▶ [ACTION ITEM] A line below contains "Install and configure", and a later one contains "the lane boundary.". Repeat both, with every line between them, exactly.

━━━━━━━━━━━━━━━━━━━━

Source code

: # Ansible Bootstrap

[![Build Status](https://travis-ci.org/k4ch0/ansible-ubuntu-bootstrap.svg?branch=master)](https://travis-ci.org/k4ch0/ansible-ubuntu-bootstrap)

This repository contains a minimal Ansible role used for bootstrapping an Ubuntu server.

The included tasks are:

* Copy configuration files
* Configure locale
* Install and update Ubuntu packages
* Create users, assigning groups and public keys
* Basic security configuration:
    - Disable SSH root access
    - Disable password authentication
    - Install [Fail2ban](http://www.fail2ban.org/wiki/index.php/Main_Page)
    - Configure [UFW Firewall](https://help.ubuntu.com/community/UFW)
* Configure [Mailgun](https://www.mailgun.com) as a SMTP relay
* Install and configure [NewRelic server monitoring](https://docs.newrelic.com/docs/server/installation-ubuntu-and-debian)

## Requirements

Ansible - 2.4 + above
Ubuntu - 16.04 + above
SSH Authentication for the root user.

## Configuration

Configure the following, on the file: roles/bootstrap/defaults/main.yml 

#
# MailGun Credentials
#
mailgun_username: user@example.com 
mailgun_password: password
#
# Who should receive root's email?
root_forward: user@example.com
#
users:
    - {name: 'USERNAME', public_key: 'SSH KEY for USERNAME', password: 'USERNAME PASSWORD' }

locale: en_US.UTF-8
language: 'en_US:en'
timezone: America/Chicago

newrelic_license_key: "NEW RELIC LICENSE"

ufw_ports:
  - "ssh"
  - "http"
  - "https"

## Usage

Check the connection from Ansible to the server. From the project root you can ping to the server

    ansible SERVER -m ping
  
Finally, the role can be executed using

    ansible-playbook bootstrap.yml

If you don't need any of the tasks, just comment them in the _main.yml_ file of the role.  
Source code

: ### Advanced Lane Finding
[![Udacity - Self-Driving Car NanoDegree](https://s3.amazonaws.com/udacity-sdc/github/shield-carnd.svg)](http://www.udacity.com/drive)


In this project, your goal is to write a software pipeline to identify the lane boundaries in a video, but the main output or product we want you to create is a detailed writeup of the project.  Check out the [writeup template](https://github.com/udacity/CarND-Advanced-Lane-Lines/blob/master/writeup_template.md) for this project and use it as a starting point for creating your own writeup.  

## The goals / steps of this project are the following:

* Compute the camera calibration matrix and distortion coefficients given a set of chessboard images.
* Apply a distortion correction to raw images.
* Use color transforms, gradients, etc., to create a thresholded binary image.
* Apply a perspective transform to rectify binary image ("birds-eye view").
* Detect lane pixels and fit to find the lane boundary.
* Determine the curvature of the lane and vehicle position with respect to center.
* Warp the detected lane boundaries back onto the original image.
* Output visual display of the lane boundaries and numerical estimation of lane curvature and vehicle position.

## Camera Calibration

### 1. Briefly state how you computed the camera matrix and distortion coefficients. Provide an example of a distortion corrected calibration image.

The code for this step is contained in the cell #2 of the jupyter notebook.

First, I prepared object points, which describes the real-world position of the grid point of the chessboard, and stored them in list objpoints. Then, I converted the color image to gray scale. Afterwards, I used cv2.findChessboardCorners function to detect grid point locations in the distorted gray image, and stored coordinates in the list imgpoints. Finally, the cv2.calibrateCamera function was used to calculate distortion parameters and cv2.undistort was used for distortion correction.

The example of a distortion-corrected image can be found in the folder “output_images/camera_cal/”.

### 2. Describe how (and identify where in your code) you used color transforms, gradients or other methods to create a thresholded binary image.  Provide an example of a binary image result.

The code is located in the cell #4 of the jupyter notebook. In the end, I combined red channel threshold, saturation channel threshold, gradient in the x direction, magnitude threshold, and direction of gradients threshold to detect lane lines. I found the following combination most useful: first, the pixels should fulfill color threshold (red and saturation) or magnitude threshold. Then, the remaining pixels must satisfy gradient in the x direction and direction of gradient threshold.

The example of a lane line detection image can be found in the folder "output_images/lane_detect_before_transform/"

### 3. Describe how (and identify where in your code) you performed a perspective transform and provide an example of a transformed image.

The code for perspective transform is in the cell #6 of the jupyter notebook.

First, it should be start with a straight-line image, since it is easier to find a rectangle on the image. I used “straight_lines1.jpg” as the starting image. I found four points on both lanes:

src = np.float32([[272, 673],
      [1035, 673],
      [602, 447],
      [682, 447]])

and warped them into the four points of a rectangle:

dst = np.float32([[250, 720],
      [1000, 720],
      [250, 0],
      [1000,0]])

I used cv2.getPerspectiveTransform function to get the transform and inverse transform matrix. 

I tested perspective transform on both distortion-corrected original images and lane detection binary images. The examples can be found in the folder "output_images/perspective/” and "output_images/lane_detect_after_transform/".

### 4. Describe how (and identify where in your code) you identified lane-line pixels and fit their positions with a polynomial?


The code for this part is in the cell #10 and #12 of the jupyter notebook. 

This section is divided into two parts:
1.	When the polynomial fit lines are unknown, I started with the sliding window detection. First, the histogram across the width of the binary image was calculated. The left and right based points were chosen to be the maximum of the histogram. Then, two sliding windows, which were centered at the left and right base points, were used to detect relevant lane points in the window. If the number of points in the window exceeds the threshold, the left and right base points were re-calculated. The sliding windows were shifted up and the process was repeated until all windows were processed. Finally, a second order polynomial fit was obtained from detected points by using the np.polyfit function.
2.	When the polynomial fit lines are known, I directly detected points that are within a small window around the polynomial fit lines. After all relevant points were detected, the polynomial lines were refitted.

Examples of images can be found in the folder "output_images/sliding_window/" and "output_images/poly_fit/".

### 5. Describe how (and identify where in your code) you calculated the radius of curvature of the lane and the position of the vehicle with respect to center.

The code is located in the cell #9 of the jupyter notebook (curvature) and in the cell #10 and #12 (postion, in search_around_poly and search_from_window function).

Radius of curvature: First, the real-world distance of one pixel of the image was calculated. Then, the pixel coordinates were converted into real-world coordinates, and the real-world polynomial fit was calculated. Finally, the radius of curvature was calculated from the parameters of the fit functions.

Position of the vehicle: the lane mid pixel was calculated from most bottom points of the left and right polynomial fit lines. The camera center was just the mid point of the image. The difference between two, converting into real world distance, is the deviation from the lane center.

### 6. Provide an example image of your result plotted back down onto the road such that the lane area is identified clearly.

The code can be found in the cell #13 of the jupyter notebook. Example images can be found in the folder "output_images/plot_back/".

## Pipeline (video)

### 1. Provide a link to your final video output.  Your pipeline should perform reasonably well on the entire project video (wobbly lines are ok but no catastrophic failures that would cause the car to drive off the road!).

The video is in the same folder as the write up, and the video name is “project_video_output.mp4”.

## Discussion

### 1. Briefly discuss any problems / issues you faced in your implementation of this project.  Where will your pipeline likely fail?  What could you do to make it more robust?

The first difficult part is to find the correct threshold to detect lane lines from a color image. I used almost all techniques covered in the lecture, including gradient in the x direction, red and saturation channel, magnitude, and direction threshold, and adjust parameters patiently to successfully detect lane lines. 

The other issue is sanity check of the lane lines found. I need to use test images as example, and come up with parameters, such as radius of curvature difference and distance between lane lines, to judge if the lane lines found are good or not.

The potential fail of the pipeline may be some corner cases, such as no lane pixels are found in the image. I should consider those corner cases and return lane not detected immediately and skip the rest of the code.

━━━━━━━━━━━━━━━━━━━━

▶ [EXERCISE OUTPUT]
* Install and configure [NewRelic server monitoring](https://docs.newrelic.com/docs/server/installation-ubuntu-and-debian)

## Requirements

Ansible - 2.4 + above
Ubuntu - 16.04 + above
SSH Authentication for the root user.

## Configuration

Configure the following, on the file: roles/bootstrap/defaults/main.yml 

#
# MailGun Credentials
#
mailgun_username: user@example.com 
mailgun_password: password
#
# Who should receive root's email?
root_forward: user@example.com
#
users:
    - {name: 'USERNAME', public_key: 'SSH KEY for USERNAME', password: 'USERNAME PASSWORD' }

locale: en_US.UTF-8
language: 'en_US:en'
timezone: America/Chicago

newrelic_license_key: "NEW RELIC LICENSE"

ufw_ports:
  - "ssh"
  - "http"
  - "https"

## Usage

Check the connection from Ansible to the server. From the project root you can ping to the server

    ansible SERVER -m ping
  
Finally, the role can be executed using

    ansible-playbook bootstrap.yml

If you don't need any of the tasks, just comment them in the _main.yml_ file of the role.  
Source code

: ### Advanced Lane Finding
[![Udacity - Self-Driving Car NanoDegree](https://s3.amazonaws.com/udacity-sdc/github/shield-carnd.svg)](http://www.udacity.com/drive)


In this project, your goal is to write a software pipeline to identify the lane boundaries in a video, but the main output or product we want you to create is a detailed writeup of the project.  Check out the [writeup template](https://github.com/udacity/CarND-Advanced-Lane-Lines/blob/master/writeup_template.md) for this project and use it as a starting point for creating your own writeup.  

## The goals / steps of this project are the following:

* Compute the camera calibration matrix and distortion coefficients given a set of chessboard images.
* Apply a distortion correction to raw images.
* Use color transforms, gradients, etc., to create a thresholded binary image.
* Apply a perspective transform to rectify binary image ("birds-eye view").
* Detect lane pixels and fit to find the lane boundary.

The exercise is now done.